第27話 爆乳機関車 んほぉーマス♪

「ちょっ、おまっ!? なにやってんの!?」

「ご、ごめん、ししょー。これ以上は、もう走れないよぉ~」

「いや、走ってねぇよ!? まだスタートラインだよ、よこたん!?」



 決勝戦。


 オカマ姉さんの策略により、急遽ビーチバレーから『手押し車400メートル走』へと競技が変わった、砂浜のスタートラインにて。


 我が馬となる愛馬、ヨウコ・コヒツジは1歩も動くことなく、砂浜へとダイブしていた。

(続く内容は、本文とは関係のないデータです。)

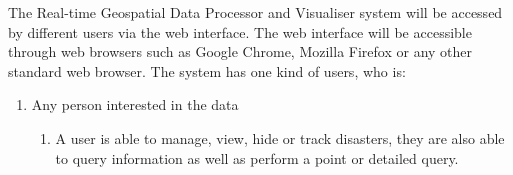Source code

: The Real-time Geospatial Data Processor and Visualiser system will be accessed by different users via the web interface. The web interface will be accessible through web browsers such as Google Chrome, Mozilla Firefox or any other standard web browser.\newline  
The system has one kind of users, who is:
\begin{enumerate}	
	\item Any person interested in the data
		\begin{enumerate}
			\item A user is able to manage, view, hide or track disasters, they are also able to query information as well as perform a point or detailed query.
		\end{enumerate}
\end{enumerate}

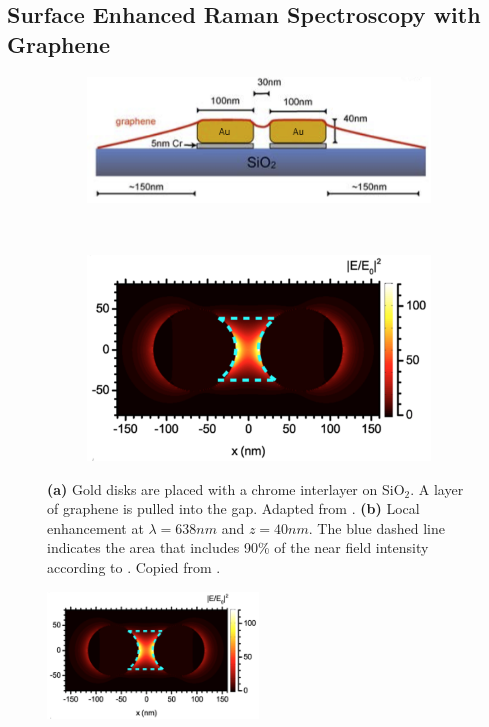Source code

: \subsection{Surface Enhanced Raman Spectroscopy with Graphene}

\begin{figure}[!h]
  \centering
  \begin{subfigure}{0.45\textwidth}
    \includegraphics[width=\textwidth]{./images/sers-schema.png}
  \end{subfigure}
  ~
  \begin{subfigure}{0.45\textwidth}
    \includegraphics[width=\textwidth]{./images/local-enhancement-heeg.png}
  \end{subfigure}
  \caption{\textbf{(a)} Gold disks are placed with a chrome interlayer on SiO$_2$. A layer of graphene is pulled into the gap. Adapted from \cite{heeg}. \textbf{(b)} Local enhancement at $\lambda = 638nm$ and $z=40nm$. The blue dashed line indicates the area that includes 90\% of the near field intensity according to \cite{heeg}. Copied from \cite{heeg}.}
\end{figure}

\begin{figure}[!h]
  \centering
  \includegraphics[width=0.5\textwidth]{./images/local-enhancement-heeg.png}
\end{figure}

『おっとぉ!? 獅子本・若林ペアのロケットスタートとは対称に、大神・古羊ペア、スタートラインから1歩も動けなぁぁぁぁいっ! なにかのエンジン・トラブルかぁ!?』

「頑張れ、古羊! 優勝して一緒にうまぴ●い♪ するんだろ!?」

「ふぐぐぐぐぅ~っ!? ――ぷはぁっ!?」



 お顔を真っ赤にしながら、その細腕をプルプル震わせながら、何とも立ち上がろうとする古羊。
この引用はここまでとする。